Many plastic surgeons have tried over the years to treat the arms with regular liposuction. Dr. Cook, however, has always stayed away from this procedure for the arms because he never liked the results. Yes, the surgeon can remove the fat, but afterwards, the patient is left with skin that can be even looser than before surgery. For most patients, this did not ultimately wind up being a good trade-off.

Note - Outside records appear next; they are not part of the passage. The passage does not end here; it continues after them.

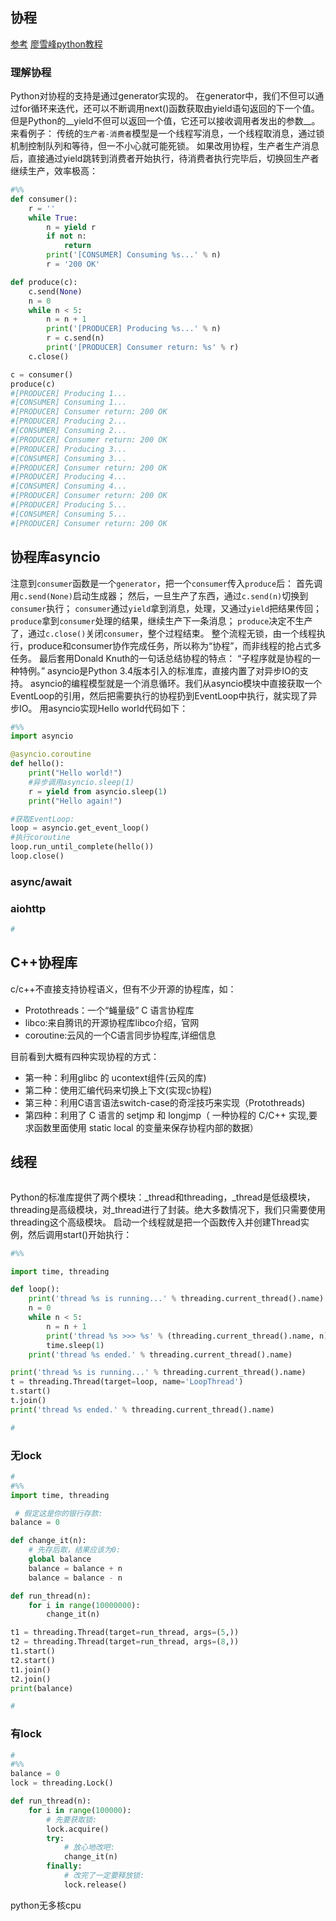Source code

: 
## 协程

[参考](http://python3-cookbook-personal.readthedocs.io/zh_CN/latest/chapters/p12_concurrency.html)
[廖雪峰python教程](https://www.liaoxuefeng.com/wiki/0014316089557264a6b348958f449949df42a6d3a2e542c000/00143208573480558080fa77514407cb23834c78c6c7309000)

### 理解协程

Python对协程的支持是通过generator实现的。
在generator中，我们不但可以通过for循环来迭代，还可以不断调用next()函数获取由yield语句返回的下一个值。
但是Python的__yield不但可以返回一个值，它还可以接收调用者发出的参数__。
来看例子：
传统的`生产者-消费者`模型是一个线程写消息，一个线程取消息，通过锁机制控制队列和等待，但一不小心就可能死锁。
如果改用协程，生产者生产消息后，直接通过yield跳转到消费者开始执行，待消费者执行完毕后，切换回生产者继续生产，效率极高：


```python
#%%
def consumer():
    r = ''
    while True:
        n = yield r
        if not n:
            return
        print('[CONSUMER] Consuming %s...' % n)
        r = '200 OK'

def produce(c):
    c.send(None)
    n = 0
    while n < 5:
        n = n + 1
        print('[PRODUCER] Producing %s...' % n)
        r = c.send(n)
        print('[PRODUCER] Consumer return: %s' % r)
    c.close()

c = consumer()
produce(c)
#[PRODUCER] Producing 1...
#[CONSUMER] Consuming 1...
#[PRODUCER] Consumer return: 200 OK
#[PRODUCER] Producing 2...
#[CONSUMER] Consuming 2...
#[PRODUCER] Consumer return: 200 OK
#[PRODUCER] Producing 3...
#[CONSUMER] Consuming 3...
#[PRODUCER] Consumer return: 200 OK
#[PRODUCER] Producing 4...
#[CONSUMER] Consuming 4...
#[PRODUCER] Consumer return: 200 OK
#[PRODUCER] Producing 5...
#[CONSUMER] Consuming 5...
#[PRODUCER] Consumer return: 200 OK
```


## 协程库asyncio

注意到`consumer`函数是一个`generator`，把一个`consumer`传入`produce`后：
首先调用`c.send(None)`启动生成器；
然后，一旦生产了东西，通过`c.send(n)`切换到`consumer`执行；
`consumer`通过`yield`拿到消息，处理，又通过`yield`把结果传回；
`produce`拿到`consumer`处理的结果，继续生产下一条消息；
`produce`决定不生产了，通过`c.close()`关闭`consumer`，整个过程结束。
整个流程无锁，由一个线程执行，produce和consumer协作完成任务，所以称为“协程”，而非线程的抢占式多任务。
最后套用Donald Knuth的一句话总结协程的特点：
“子程序就是协程的一种特例。”
asyncio是Python 3.4版本引入的标准库，直接内置了对异步IO的支持。
asyncio的编程模型就是一个消息循环。我们从asyncio模块中直接获取一个EventLoop的引用，然后把需要执行的协程扔到EventLoop中执行，就实现了异步IO。
用asyncio实现Hello world代码如下：


```python
#%%
import asyncio

@asyncio.coroutine
def hello():
    print("Hello world!")
    #异步调用asyncio.sleep(1)
    r = yield from asyncio.sleep(1)
    print("Hello again!")

#获取EventLoop:
loop = asyncio.get_event_loop()
#执行coroutine
loop.run_until_complete(hello())
loop.close()
```


### async/await


### aiohttp



```python
#
```

## C++协程库

c/c++不直接支持协程语义，但有不少开源的协程库，如：
- Protothreads：一个“蝇量级” C 语言协程库
- libco:来自腾讯的开源协程库libco介绍，官网
- coroutine:云风的一个C语言同步协程库,详细信息

目前看到大概有四种实现协程的方式：
- 第一种：利用glibc 的 ucontext组件(云风的库)
- 第二种：使用汇编代码来切换上下文(实现c协程)
- 第三种：利用C语言语法switch-case的奇淫技巧来实现（Protothreads)
- 第四种：利用了 C 语言的 setjmp 和 longjmp（ 一种协程的 C/C++ 实现,要求函数里面使用 static local 的变量来保存协程内部的数据）
## 线程


```python

```

Python的标准库提供了两个模块：_thread和threading，_thread是低级模块，threading是高级模块，对_thread进行了封装。绝大多数情况下，我们只需要使用threading这个高级模块。
启动一个线程就是把一个函数传入并创建Thread实例，然后调用start()开始执行：


```python
#%%

import time, threading

def loop():
    print('thread %s is running...' % threading.current_thread().name)
    n = 0
    while n < 5:
        n = n + 1
        print('thread %s >>> %s' % (threading.current_thread().name, n))
        time.sleep(1)
    print('thread %s ended.' % threading.current_thread().name)

print('thread %s is running...' % threading.current_thread().name)
t = threading.Thread(target=loop, name='LoopThread')
t.start()
t.join()
print('thread %s ended.' % threading.current_thread().name)

#
```

### 无lock


```python
#
#%%
import time, threading

 # 假定这是你的银行存款:
balance = 0

def change_it(n):
    # 先存后取，结果应该为0:
    global balance
    balance = balance + n
    balance = balance - n

def run_thread(n):
    for i in range(10000000):
        change_it(n)

t1 = threading.Thread(target=run_thread, args=(5,))
t2 = threading.Thread(target=run_thread, args=(8,))
t1.start()
t2.start()
t1.join()
t2.join()
print(balance)

#
```

### 有lock


```python
#
#%%
balance = 0
lock = threading.Lock()

def run_thread(n):
    for i in range(100000):
        # 先要获取锁:
        lock.acquire()
        try:
            # 放心地改吧:
            change_it(n)
        finally:
            # 改完了一定要释放锁:
            lock.release()
```

python无多核cpu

Now, in the era of new arm techniques, liposuction has become powerful thanks to a helpful non-surgical friend. The two treatments Dr. Cook uses quite frequently in his practice:

laser liposuction (SlimLipo®)
SlimLipo is a very specific type of liposuction in which a small probe is inserted beneath the skin to emit laser energy. It consists of two different wavelengths of light. One of these wavelengths is excellent at melting fat while the other tightens not the skin, but the little structures that run from the muscles all the way up to the skin. Once the laser portion of the procedure is done, a surgeon will use a cannula, or hollow metal tube, to remove the melted fat.